From: Michael <confabulate@kintzios.com>
To: gentoo-user@lists.gentoo.org
Subject: Re: [gentoo-user] Seagate hard drives with dual actuators.
Date: Sat, 16 Nov 2024 19:47:02 +0000 [thread overview]
Message-ID: <1836185.3VsfAaAtOV@rogueboard> (raw)
In-Reply-To: <CAGfcS_nEcdt6vcGWWmU-pT4rneJtALi9bNSD2OK5dt8kh-WB+Q@mail.gmail.com>
[-- Attachment #1: Type: text/plain, Size: 6391 bytes --]
On Saturday 16 November 2024 14:36:02 GMT Rich Freeman wrote:
> On Sat, Nov 16, 2024 at 6:02 AM Michael <confabulate@kintzios.com> wrote:
> > I assume (simplistically) with DM-SMRs the
> > discard-garbage collection is managed wholly by the onboard drive
> > controller, while with HM-SMRs the OS will signal the drive to start
> > trimming when the workload is low in order to distribute the timing
> > overheads to the system's idle time.
>
> I'll admit I haven't looked into the details as I have no need for SMR
> and there aren't any good FOSS solutions for using it that I'm aware
> of (just a few that might be slightly less terrible). However, this
> doesn't seem correct for two reasons:
>
> First, I'm not sure why HM-SMR would even need a discard function.

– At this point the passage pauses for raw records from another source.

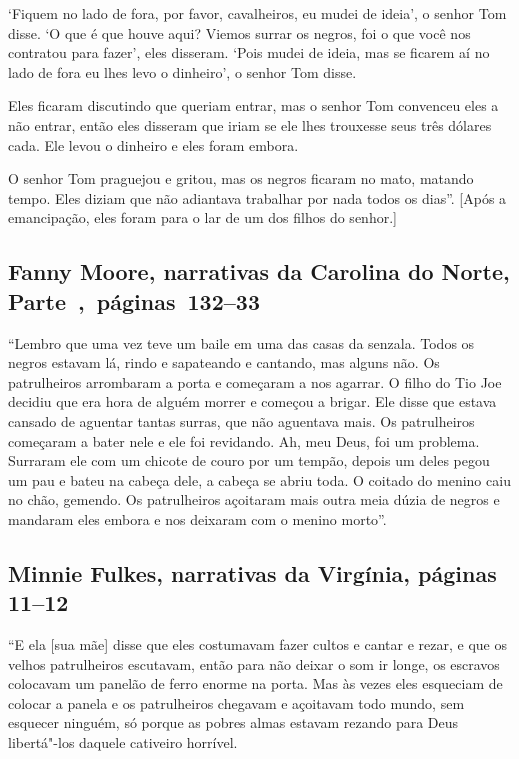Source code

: `Fiquem no lado de fora, por favor, cavalheiros, eu mudei de ideia', o
senhor Tom disse. `O que é que houve aqui? Viemos surrar os negros, foi
o que você nos contratou para fazer', eles disseram. `Pois mudei de
ideia, mas se ficarem aí no lado de fora eu lhes levo o dinheiro', o
senhor Tom disse.

Eles ficaram discutindo que queriam entrar, mas o senhor Tom convenceu
eles a não entrar, então eles disseram que iriam se ele lhes trouxesse
seus três dólares cada. Ele levou o dinheiro e eles foram embora.

O senhor Tom praguejou e gritou, mas os negros ficaram no mato, matando
tempo. Eles diziam que não adiantava trabalhar por nada todos os dias''.
{[}Após a emancipação, eles foram para o lar de um dos filhos do
senhor.{]}

\subsection{Fanny Moore, narrativas da Carolina do Norte, Parte~,~páginas~132--33}
\label{ref195}

``Lembro que uma vez teve um baile em uma das casas da senzala. Todos os
negros estavam lá, rindo e sapateando e cantando, mas alguns não. Os
patrulheiros arrombaram a porta e começaram a nos agarrar. O filho do
Tio Joe decidiu que era hora de alguém morrer e começou a brigar. Ele
disse que estava cansado de aguentar tantas surras, que não aguentava
mais. Os patrulheiros começaram a bater nele e ele foi revidando. Ah,
meu Deus, foi um problema. Surraram ele com um chicote de couro por um
tempão, depois um deles pegou um pau e bateu na cabeça dele, a cabeça se
abriu toda. O coitado do menino caiu no chão, gemendo. Os patrulheiros
açoitaram mais outra meia dúzia de negros e mandaram eles embora e nos
deixaram com o menino morto''.

\subsection{Minnie Fulkes, narrativas da Virgínia, páginas 11--12} \label{ref96}

``E ela {[}sua mãe{]} disse que eles costumavam fazer cultos e cantar e
rezar, e que os velhos patrulheiros escutavam, então para não deixar o
som ir longe, os escravos colocavam um panelão de ferro enorme na porta.
Mas às vezes eles esqueciam de colocar a panela e os patrulheiros
chegavam e açoitavam todo mundo, sem esquecer ninguém, só porque as
pobres almas estavam rezando para Deus libertá"-los daquele cativeiro
horrível.

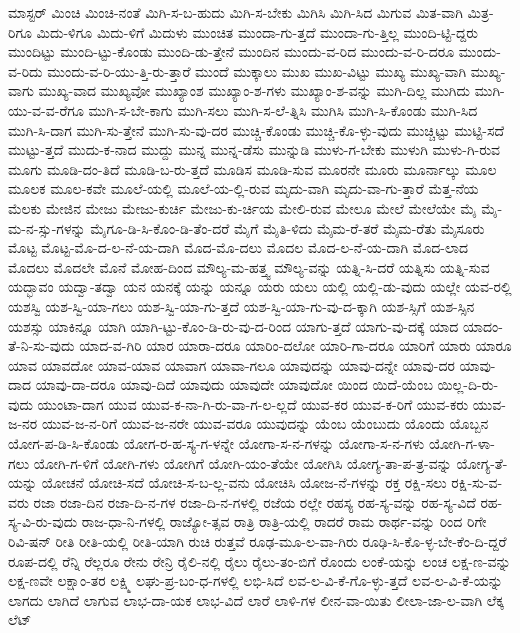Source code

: {ಮಾಸ್ಟರ್
ಮಿಂಚಿ
ಮಿಂಚಿ-ನಂತೆ
ಮಿಗಿ-ಸ-ಬ-ಹುದು
ಮಿಗಿ-ಸ-ಬೇಕು
ಮಿಗಿಸಿ
ಮಿಗಿ-ಸಿದ
ಮಿಗುವ
ಮಿತ-ವಾಗಿ
ಮಿತ್ರ-ರಿಗೂ
ಮಿದು-ಳಿಗೂ
ಮಿದು-ಳಿಗೆ
ಮಿದುಳು
ಮುಂಚಿತ
ಮುಂದಾ-ಗು-ತ್ತದೆ
ಮುಂದಾ-ಗು-ತ್ತಿಲ್ಲ
ಮುಂದಿ-ಟ್ಟಿ-ದ್ದರು
ಮುಂದಿಟ್ಟು
ಮುಂದಿ-ಟ್ಟು-ಕೊಂಡು
ಮುಂದಿ-ಡು-ತ್ತೇನೆ
ಮುಂದಿನ
ಮುಂದು-ವ-ರಿದ
ಮುಂದು-ವ-ರಿ-ದರೂ
ಮುಂದು-ವ-ರಿದು
ಮುಂದು-ವ-ರಿ-ಯು-ತ್ತಿ-ರು-ತ್ತಾರೆ
ಮುಂದೆ
ಮುಕ್ಕಾಲು
ಮುಖ
ಮುಖ-ವಿಟ್ಟು
ಮುಖ್ಯ
ಮುಖ್ಯ-ವಾಗಿ
ಮುಖ್ಯ-ವಾಗು
ಮುಖ್ಯ-ವಾದ
ಮುಖ್ಯವೋ
ಮುಖ್ಯಾಂಶ
ಮುಖ್ಯಾಂ-ಶ-ಗಳು
ಮುಖ್ಯಾಂ-ಶ-ವನ್ನು
ಮುಗಿ-ದಿಲ್ಲ
ಮುಗಿದು
ಮುಗಿ-ಯು-ವ-ವ-ರೆಗೂ
ಮುಗಿ-ಸ-ಬೇ-ಕಾಗು
ಮುಗಿ-ಸಲು
ಮುಗಿ-ಸ-ಲೆ-ತ್ನಿಸಿ
ಮುಗಿಸಿ
ಮುಗಿ-ಸಿ-ಕೊಂಡು
ಮುಗಿ-ಸಿದ
ಮುಗಿ-ಸಿ-ದಾಗ
ಮುಗಿ-ಸು-ತ್ತೇನೆ
ಮುಗಿ-ಸು-ವು-ದರ
ಮುಚ್ಚಿ-ಕೊಂಡು
ಮುಚ್ಚಿ-ಕೊ-ಳ್ಳು-ವುದು
ಮುಚ್ಚಿಟ್ಟು
ಮುಟ್ಟಿ-ಸದೆ
ಮುಟ್ಟು-ತ್ತದೆ
ಮುದು-ಕ-ನಾದ
ಮುದ್ದು
ಮುನ್ನ
ಮುನ್ನ-ಡೆಸು
ಮುನ್ನುಡಿ
ಮುಳು-ಗ-ಬೇಕು
ಮುಳುಗಿ
ಮುಳು-ಗಿ-ರುವ
ಮೂಗು
ಮೂಡಿ-ದಂ-ತಿದೆ
ಮೂಡಿ-ಬ-ರು-ತ್ತದೆ
ಮೂಡಿಸ
ಮೂಡಿ-ಸುವ
ಮೂರನೇ
ಮೂರು
ಮೂರ್ನಾಲ್ಕು
ಮೂಲ
ಮೂಲಕ
ಮೂಲ-ಕವೇ
ಮೂಲೆ-ಯಲ್ಲಿ
ಮೂಲೆ-ಯ-ಲ್ಲಿ-ರುವ
ಮೃದು-ವಾಗಿ
ಮೃದು-ವಾ-ಗು-ತ್ತಾರೆ
ಮೆತ್ತ-ನೆಯ
ಮೆಲಕು
ಮೇಜಿನ
ಮೇಜು
ಮೇಜು-ಕುರ್ಚಿ
ಮೇಜು-ಕು-ರ್ಚಿಯ
ಮೇಲಿ-ರುವ
ಮೇಲೂ
ಮೇಲೆ
ಮೇಲೆಯೇ
ಮೈ
ಮೈ-ಮ-ನ-ಸ್ಸು-ಗಳನ್ನು
ಮೈಗೂ-ಡಿ-ಸಿ-ಕೊಂ-ಡಿ-ತೆಂ-ದರೆ
ಮೈಗೆ
ಮೈತಿ-ಳಿದು
ಮೈಮ-ರೆ-ತರೆ
ಮೈಮ-ರೆತು
ಮೈಸೂರು
ಮೊಟ್ಟ
ಮೊಟ್ಟ-ಮೊ-ದ-ಲ-ನೆ-ಯ-ದಾಗಿ
ಮೊದ-ಮೊ-ದಲು
ಮೊದಲ
ಮೊದ-ಲ-ನೆ-ಯ-ದಾಗಿ
ಮೊದ-ಲಾದ
ಮೊದಲು
ಮೊದಲೇ
ಮೊನೆ
ಮೋಹ-ದಿಂದ
ಮೌಲ್ಯ-ಮ-ಹತ್ತ್ವ
ಮೌಲ್ಯ-ವನ್ನು
ಯತ್ನಿ-ಸಿ-ದರೆ
ಯತ್ನಿಸು
ಯತ್ನಿ-ಸುವ
ಯದ್ಭಾವಂ
ಯದ್ವಾ-ತದ್ವಾ
ಯನ
ಯನಕ್ಕೆ
ಯನ್ನು
ಯನ್ನೂ
ಯರು
ಯಲು
ಯಲ್ಲಿ
ಯಲ್ಲಿ-ಡು-ವುದು
ಯಲ್ಲೇ
ಯವ-ರಲ್ಲಿ
ಯಶಸ್ವಿ
ಯಶ-ಸ್ವಿ-ಯಾ-ಗಲು
ಯಶ-ಸ್ವಿ-ಯಾ-ಗು-ತ್ತದೆ
ಯಶ-ಸ್ವಿ-ಯಾ-ಗು-ವು-ದ-ಕ್ಕಾಗಿ
ಯಶ-ಸ್ಸಿಗೆ
ಯಶ-ಸ್ಸಿನ
ಯಶಸ್ಸು
ಯಾಕಿನ್ನೂ
ಯಾಗಿ
ಯಾಗಿ-ಟ್ಟು-ಕೊಂ-ಡಿ-ರು-ವು-ದ-ರಿಂದ
ಯಾಗು-ತ್ತದೆ
ಯಾಗು-ವು-ದಕ್ಕೆ
ಯಾದ
ಯಾದಂ-ತೆ-ನಿ-ಸು-ವುದು
ಯಾದ-ವ-ಗಿರಿ
ಯಾರ
ಯಾರಾ-ದರೂ
ಯಾರಿಂ-ದಲೋ
ಯಾರಿ-ಗಾ-ದರೂ
ಯಾರಿಗೆ
ಯಾರು
ಯಾರೂ
ಯಾವ
ಯಾವದೋ
ಯಾವ-ಯಾವ
ಯಾವಾಗ
ಯಾವಾ-ಗಲೂ
ಯಾವುದನ್ನು
ಯಾವು-ದನ್ನೇ
ಯಾವು-ದರ
ಯಾವು-ದಾದ
ಯಾವು-ದಾ-ದರೂ
ಯಾವು-ದಿದೆ
ಯಾವುದು
ಯಾವುದೇ
ಯಾವುದೋ
ಯಿಂದ
ಯಿದೆ-ಯೆಂಬ
ಯಿಲ್ಲ-ದಿ-ರು-ವುದು
ಯುಂಟಾ-ದಾಗ
ಯುವ
ಯುವ-ಕ-ನಾ-ಗಿ-ರು-ವಾ-ಗ-ಲ-ಲ್ಲದೆ
ಯುವ-ಕರ
ಯುವ-ಕ-ರಿಗೆ
ಯುವ-ಕರು
ಯುವ-ಜ-ನರ
ಯುವ-ಜ-ನ-ರಿಗೆ
ಯುವ-ಜ-ನರೇ
ಯುವ-ವರೂ
ಯುವುದನ್ನು
ಯೆಂಬ
ಯೆಂಬುದು
ಯೊಂದು
ಯೊಬ್ಬನ
ಯೋಗ-ಪ-ಡಿ-ಸಿ-ಕೊಂಡು
ಯೋಗ-ರ-ಹ-ಸ್ಯ-ಗ-ಳನ್ನೇ
ಯೋಗಾ-ಸ-ನ-ಗಳನ್ನು
ಯೋಗಾ-ಸ-ನ-ಗಳು
ಯೋಗಿ-ಗ-ಳಾ-ಗಲು
ಯೋಗಿ-ಗ-ಳಿಗೆ
ಯೋಗಿ-ಗಳು
ಯೋಗಿಗೆ
ಯೋಗಿ-ಯಂ-ತೆಯೇ
ಯೋಗಿಸಿ
ಯೋಗ್ಯ-ತಾ-ಪ-ತ್ರ-ವನ್ನು
ಯೋಗ್ಯ-ತೆ-ಯನ್ನು
ಯೋಚನೆ
ಯೋಚಿ-ಸದೆ
ಯೋಚಿ-ಸ-ಬ-ಲ್ಲ-ವನು
ಯೋಚಿಸಿ
ಯೋಜ-ನೆ-ಗಳನ್ನು
ರಕ್ತ
ರಕ್ಷಿ-ಸಲು
ರಕ್ಷಿ-ಸು-ವ-ವರು
ರಜಾ
ರಜಾ-ದಿನ
ರಜಾ-ದಿ-ನ-ಗಳ
ರಜಾ-ದಿ-ನ-ಗಳಲ್ಲಿ
ರಜೆಯ
ರಲ್ಲೇ
ರಹಸ್ಯ
ರಹ-ಸ್ಯ-ವನ್ನು
ರಹ-ಸ್ಯ-ವಿದೆ
ರಹ-ಸ್ಯ-ವಿ-ರು-ವುದು
ರಾಜ-ಧಾ-ನಿ-ಗಳಲ್ಲಿ
ರಾಜ್ಯೋ-ತ್ಸವ
ರಾತ್ರಿ
ರಾತ್ರಿ-ಯಲ್ಲಿ
ರಾದರೆ
ರಾಮ
ರಾರ್ಥ-ವನ್ನು
ರಿಂದ
ರಿಗೇ
ರಿವಿ-ಷನ್
ರೀತಿ
ರೀತಿ-ಯಲ್ಲಿ
ರೀತಿ-ಯಾಗಿ
ರುಚಿ
ರುತ್ತವೆ
ರೂಢ-ಮೂ-ಲ-ವಾ-ಗಿರು
ರೂಢಿ-ಸಿ-ಕೊ-ಳ್ಳ-ಬೇ-ಕೆಂ-ದಿ-ದ್ದರೆ
ರೂಪ-ದಲ್ಲಿ
ರೆನ್ನಿ
ರೆಲ್ಲರೂ
ರೇನು
ರೇನ್ರಿ
ರೈಲಿ-ನಲ್ಲಿ
ರೈಲು
ರೈಲು-ತಂ-ಬಿಗೆ
ರೊಂದು
ಲಂಕೆ-ಯನ್ನು
ಲಂಚ
ಲಕ್ಷ-ಣ-ವನ್ನು
ಲಕ್ಷ-ಣವೇ
ಲಕ್ಷಾಂ-ತರ
ಲಕ್ಷ್ಮಿ
ಲಘು-ಪ್ರ-ಬಂ-ಧ-ಗಳಲ್ಲಿ
ಲಭಿ-ಸಿದೆ
ಲವ-ಲ-ವಿ-ಕೆ-ಗೊ-ಳ್ಳು-ತ್ತದೆ
ಲವ-ಲ-ವಿ-ಕೆ-ಯನ್ನು
ಲಾಗದು
ಲಾಗಿದೆ
ಲಾಗುವ
ಲಾಭ-ದಾ-ಯಕ
ಲಾಭ-ವಿದೆ
ಲಾರೆ
ಲಾಳಿ-ಗಳ
ಲೀನ-ವಾ-ಯಿತು
ಲೀಲಾ-ಜಾ-ಲ-ವಾಗಿ
ಲೆಕ್ಕ
ಲೆಟ್
}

> The discard command is used to tell a drive that a block is safe to
> overwrite without preservation. A host-managed SMR drive doesn't need
> to know what data is disposable and what data is not. It simply needs
> to write data when the host instructs it to do so, destroying other
> data in the process, and it is the host's job to not destroy anything
> it cares about. If a write requires a prior read, then the host needs
> to first do the read, then adjust the written data appropriately so
> that nothing is lost.
As I understand it from reading various articles, the constraint of having to
write sequentially a whole band when a random block changes within a band
works the same on both HM-SMR and the more common DM-SMR. What differs with
HM-SMR instructions is the host is meant to take over the management of random
writes and submit these as sequential whole band streams to the drive to be
committed without a read-modify-write penalty. I suppose for the host to have
to read the whole band first from the drive, modify it and then submit it to
the drive to write it as a whole band will be faster than letting the drive
manage this operation internally and getting its internal cache full. This
will not absolve the drive firmware from having to manage its own trim
operations and the impact metadata changes could have on the drive, but some
timing optimisation is perhaps reasonable. I can't recall where I read this
bit - perhaps some presentation on XFS or ext4 - not sure.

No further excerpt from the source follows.